Q: Why are my cheesecakes not setting?
A: This can happen if the cheesecakes are underbaked. Ensure they are cooked until the centers are just firm and a knife inserted near the edge comes out clean. Overmixing can also contribute to a less firm texture.

Q: Can I omit the cornstarch?
A: Cornstarch acts as a stabilizer in this recipe, helping the cheesecake to set properly. While it might be possible to omit it, the texture may be softer and more prone to weeping.

Q: How do I prevent cracks in my cheesecake?
A: While cracks are less of a concern with cheesecake in a jar, in a larger cheesecake, avoiding overmixing after adding eggs and cooling gradually are key. The slow cooker method inherently minimizes this issue.

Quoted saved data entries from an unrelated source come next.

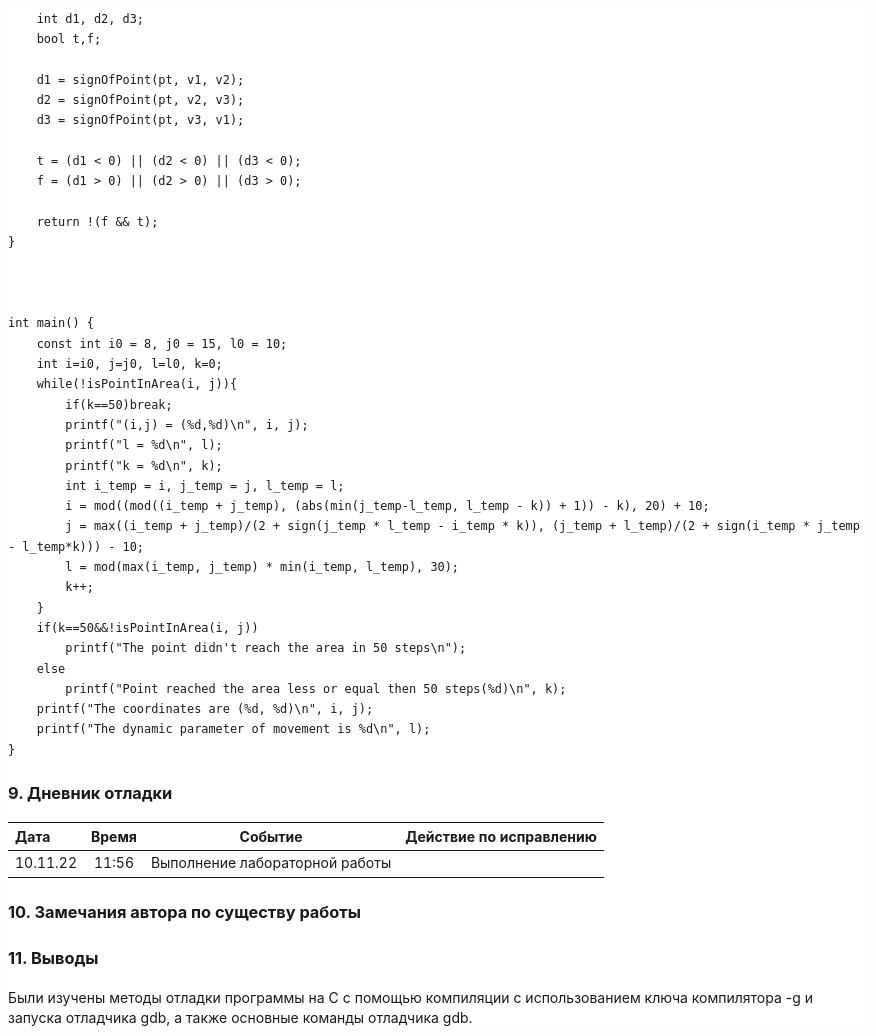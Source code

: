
 ```
    int d1, d2, d3;
    bool t,f;

    d1 = signOfPoint(pt, v1, v2);
    d2 = signOfPoint(pt, v2, v3);
    d3 = signOfPoint(pt, v3, v1);

    t = (d1 < 0) || (d2 < 0) || (d3 < 0);
    f = (d1 > 0) || (d2 > 0) || (d3 > 0);

    return !(f && t);
}



int main() {
    const int i0 = 8, j0 = 15, l0 = 10;
    int i=i0, j=j0, l=l0, k=0;
    while(!isPointInArea(i, j)){
        if(k==50)break;
        printf("(i,j) = (%d,%d)\n", i, j);
        printf("l = %d\n", l);
        printf("k = %d\n", k);
        int i_temp = i, j_temp = j, l_temp = l;
        i = mod((mod((i_temp + j_temp), (abs(min(j_temp-l_temp, l_temp - k)) + 1)) - k), 20) + 10;
        j = max((i_temp + j_temp)/(2 + sign(j_temp * l_temp - i_temp * k)), (j_temp + l_temp)/(2 + sign(i_temp * j_temp - l_temp*k))) - 10;
        l = mod(max(i_temp, j_temp) * min(i_temp, l_temp), 30);
        k++;
    }
    if(k==50&&!isPointInArea(i, j))
        printf("The point didn't reach the area in 50 steps\n");
    else
        printf("Point reached the area less or equal then 50 steps(%d)\n", k);
    printf("The coordinates are (%d, %d)\n", i, j);
    printf("The dynamic parameter of movement is %d\n", l);
}

```
### 9. Дневник отладки

|  Дата    | Время | Событие  | Действие по исправлению |
|:------------- |:---------------:|:---------------:| -------------:|
| 10.11.22 | 11:56 | Выполнение лабораторной работы | |

### 10. Замечания автора по существу работы

### 11. Выводы

Были изучены методы отладки программы на C с помощью компиляции с использованием ключа компилятора -g и запуска отладчика gdb, а также основные команды отладчика gdb.
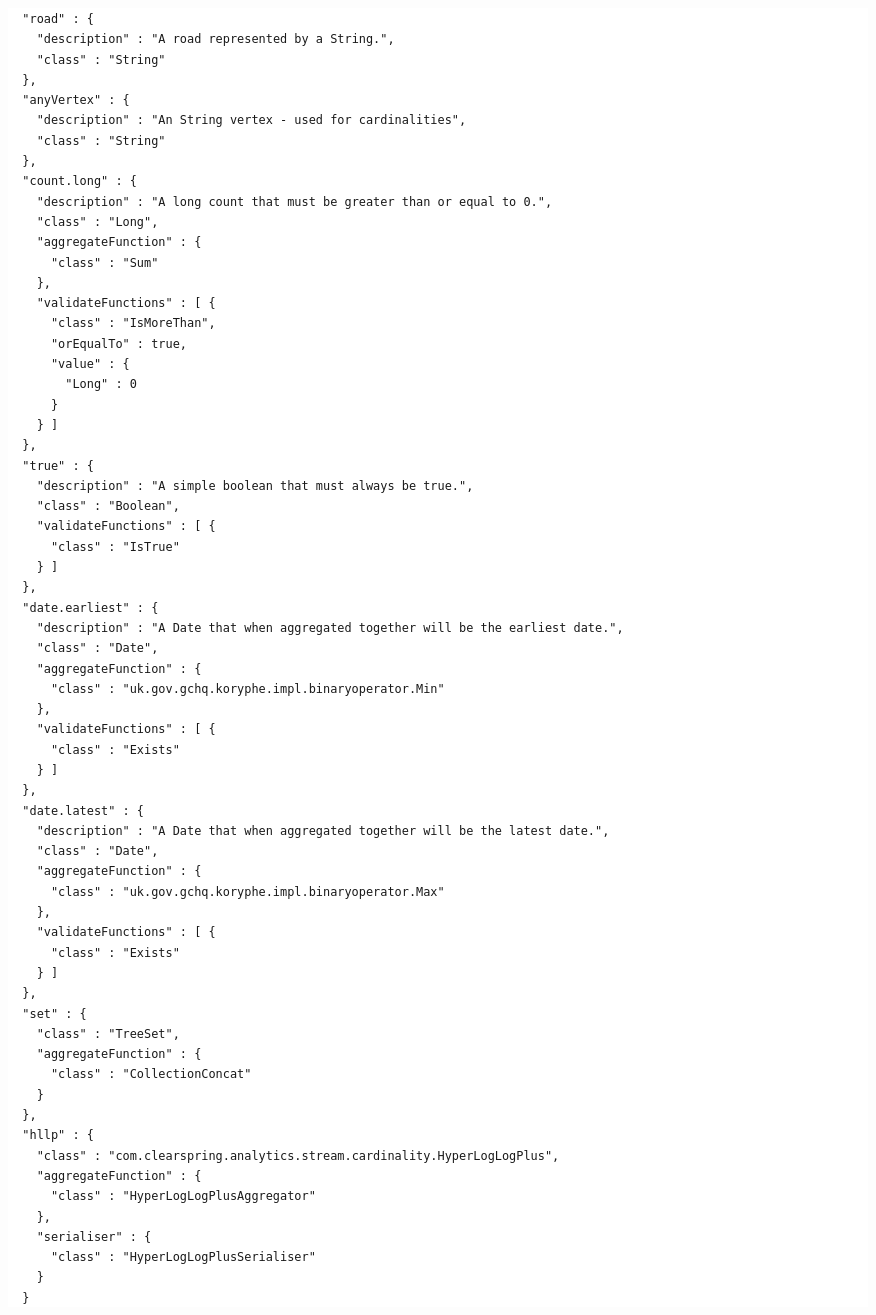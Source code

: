       "road" : {
        "description" : "A road represented by a String.",
        "class" : "String"
      },
      "anyVertex" : {
        "description" : "An String vertex - used for cardinalities",
        "class" : "String"
      },
      "count.long" : {
        "description" : "A long count that must be greater than or equal to 0.",
        "class" : "Long",
        "aggregateFunction" : {
          "class" : "Sum"
        },
        "validateFunctions" : [ {
          "class" : "IsMoreThan",
          "orEqualTo" : true,
          "value" : {
            "Long" : 0
          }
        } ]
      },
      "true" : {
        "description" : "A simple boolean that must always be true.",
        "class" : "Boolean",
        "validateFunctions" : [ {
          "class" : "IsTrue"
        } ]
      },
      "date.earliest" : {
        "description" : "A Date that when aggregated together will be the earliest date.",
        "class" : "Date",
        "aggregateFunction" : {
          "class" : "uk.gov.gchq.koryphe.impl.binaryoperator.Min"
        },
        "validateFunctions" : [ {
          "class" : "Exists"
        } ]
      },
      "date.latest" : {
        "description" : "A Date that when aggregated together will be the latest date.",
        "class" : "Date",
        "aggregateFunction" : {
          "class" : "uk.gov.gchq.koryphe.impl.binaryoperator.Max"
        },
        "validateFunctions" : [ {
          "class" : "Exists"
        } ]
      },
      "set" : {
        "class" : "TreeSet",
        "aggregateFunction" : {
          "class" : "CollectionConcat"
        }
      },
      "hllp" : {
        "class" : "com.clearspring.analytics.stream.cardinality.HyperLogLogPlus",
        "aggregateFunction" : {
          "class" : "HyperLogLogPlusAggregator"
        },
        "serialiser" : {
          "class" : "HyperLogLogPlusSerialiser"
        }
      }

Q: Can I use low-fat cream cheese?
A: For the best texture and richness, it’s recommended to use full-fat cream cheese. Low-fat versions may result in a less creamy and more watery cheesecake.

Final Thoughts

This King Arthur Cheesecake in a Jar recipe is a testament to how classic desserts can be reimagined for modern convenience and portability. The slow cooker does all the heavy lifting, resulting in a perfectly creamy, luscious cheesecake that’s as delightful to look at as it is to eat. Whether you’re packing them for a picnic, bringing them to a potluck, or simply treating yourself to a personal dessert, these little jars of joy are sure to impress. I encourage you to try this recipe and experience the magic for yourself. Serve them plain, adorned with your favorite toppings, or perhaps with a delicate cup of espresso or a crisp, cold glass of milk. Happy baking!